== PROBLEM TO SOLVE ==
Return all the entries exactly. No pictures.

== EXERCISE MATERIAL ==
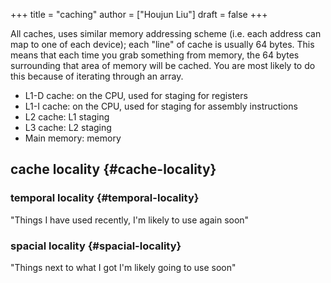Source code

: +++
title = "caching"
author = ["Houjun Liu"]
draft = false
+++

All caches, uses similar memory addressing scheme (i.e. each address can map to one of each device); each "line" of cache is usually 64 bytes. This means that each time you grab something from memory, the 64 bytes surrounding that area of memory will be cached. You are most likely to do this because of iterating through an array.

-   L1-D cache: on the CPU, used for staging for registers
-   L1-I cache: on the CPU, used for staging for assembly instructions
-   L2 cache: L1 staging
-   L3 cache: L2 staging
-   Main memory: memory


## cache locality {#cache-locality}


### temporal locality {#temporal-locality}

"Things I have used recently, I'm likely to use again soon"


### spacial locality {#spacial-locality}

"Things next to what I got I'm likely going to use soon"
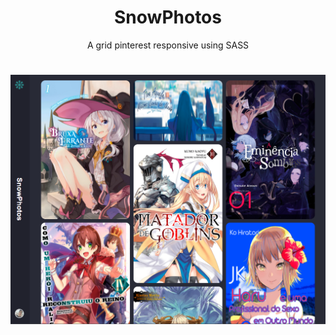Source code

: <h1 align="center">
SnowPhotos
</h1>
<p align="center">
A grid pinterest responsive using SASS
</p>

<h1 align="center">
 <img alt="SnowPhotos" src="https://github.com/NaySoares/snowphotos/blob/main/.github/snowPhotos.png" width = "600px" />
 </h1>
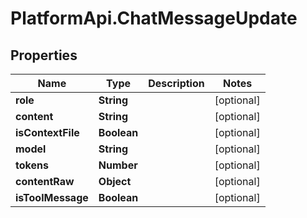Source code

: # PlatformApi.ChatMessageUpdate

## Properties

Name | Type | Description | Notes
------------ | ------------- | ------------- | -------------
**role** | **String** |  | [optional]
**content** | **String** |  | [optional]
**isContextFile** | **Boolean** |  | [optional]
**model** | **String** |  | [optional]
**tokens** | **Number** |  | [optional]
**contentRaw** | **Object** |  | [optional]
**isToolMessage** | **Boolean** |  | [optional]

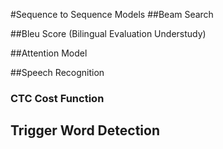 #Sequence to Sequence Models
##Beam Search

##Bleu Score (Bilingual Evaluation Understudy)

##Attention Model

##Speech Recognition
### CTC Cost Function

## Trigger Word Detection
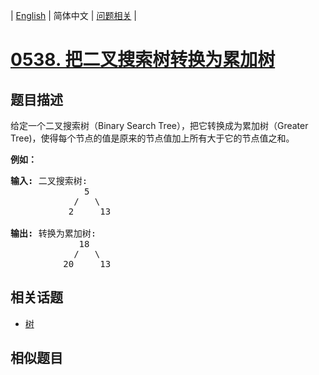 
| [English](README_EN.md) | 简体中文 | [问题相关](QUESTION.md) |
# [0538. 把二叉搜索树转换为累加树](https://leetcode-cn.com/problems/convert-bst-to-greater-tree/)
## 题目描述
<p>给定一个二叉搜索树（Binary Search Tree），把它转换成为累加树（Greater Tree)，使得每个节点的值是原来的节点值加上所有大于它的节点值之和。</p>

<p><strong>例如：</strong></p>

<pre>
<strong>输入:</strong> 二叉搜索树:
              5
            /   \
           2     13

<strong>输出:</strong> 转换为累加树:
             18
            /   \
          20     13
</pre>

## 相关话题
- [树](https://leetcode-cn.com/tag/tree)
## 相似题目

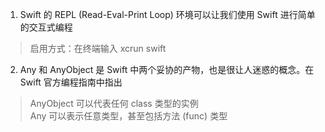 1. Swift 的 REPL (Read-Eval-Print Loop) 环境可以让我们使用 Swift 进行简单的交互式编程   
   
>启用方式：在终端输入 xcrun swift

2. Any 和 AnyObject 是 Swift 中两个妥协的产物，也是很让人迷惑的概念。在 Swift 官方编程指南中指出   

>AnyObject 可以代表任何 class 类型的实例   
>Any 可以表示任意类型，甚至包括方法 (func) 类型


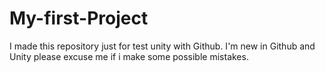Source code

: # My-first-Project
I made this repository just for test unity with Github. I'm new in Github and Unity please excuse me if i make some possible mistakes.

== TASK RESPONSE ==
Source code

: +++
title = "caching"
author = ["Houjun Liu"]
draft = false
+++

All caches, uses similar memory addressing scheme (i.e. each address can map to one of each device); each "line" of cache is usually 64 bytes. This means that each time you grab something from memory, the 64 bytes surrounding that area of memory will be cached. You are most likely to do this because of iterating through an array.

-   L1-D cache: on the CPU, used for staging for registers
-   L1-I cache: on the CPU, used for staging for assembly instructions
-   L2 cache: L1 staging
-   L3 cache: L2 staging
-   Main memory: memory


## cache locality {#cache-locality}


### temporal locality {#temporal-locality}

"Things I have used recently, I'm likely to use again soon"


### spacial locality {#spacial-locality}

"Things next to what I got I'm likely going to use soon"
Source code

: <h1 align="center">
SnowPhotos
</h1>
<p align="center">
A grid pinterest responsive using SASS
</p>

<h1 align="center">
 <img alt="SnowPhotos" src="https://github.com/NaySoares/snowphotos/blob/main/.github/snowPhotos.png" width = "600px" />
 </h1>
Source code

: # PlatformApi.ChatMessageUpdate

## Properties

Name | Type | Description | Notes
------------ | ------------- | ------------- | -------------
**role** | **String** |  | [optional]
**content** | **String** |  | [optional]
**isContextFile** | **Boolean** |  | [optional]
**model** | **String** |  | [optional]
**tokens** | **Number** |  | [optional]
**contentRaw** | **Object** |  | [optional]
**isToolMessage** | **Boolean** |  | [optional]

 #Sequence to Sequence Models
##Beam Search

##Bleu Score (Bilingual Evaluation Understudy)

##Attention Model

##Speech Recognition
### CTC Cost Function

## Trigger Word Detection
| [English](README_EN.md) | 简体中文 | [问题相关](QUESTION.md) |
# [0538. 把二叉搜索树转换为累加树](https://leetcode-cn.com/problems/convert-bst-to-greater-tree/)
## 题目描述
<p>给定一个二叉搜索树（Binary Search Tree），把它转换成为累加树（Greater Tree)，使得每个节点的值是原来的节点值加上所有大于它的节点值之和。</p>

<p><strong>例如：</strong></p>

<pre>
<strong>输入:</strong> 二叉搜索树:
              5
            /   \
           2     13

<strong>输出:</strong> 转换为累加树:
             18
            /   \
          20     13
</pre>

## 相关话题
- [树](https://leetcode-cn.com/tag/tree)
## 相似题目

 1. Swift 的 REPL (Read-Eval-Print Loop) 环境可以让我们使用 Swift 进行简单的交互式编程   
   
>启用方式：在终端输入 xcrun swift

2. Any 和 AnyObject 是 Swift 中两个妥协的产物，也是很让人迷惑的概念。在 Swift 官方编程指南中指出   

>AnyObject 可以代表任何 class 类型的实例   
>Any 可以表示任意类型，甚至包括方法 (func) 类型


Source code

: # My-first-Project
I made this repository just for test unity with Github. I'm new in Github and Unity please excuse me if i make some possible mistakes.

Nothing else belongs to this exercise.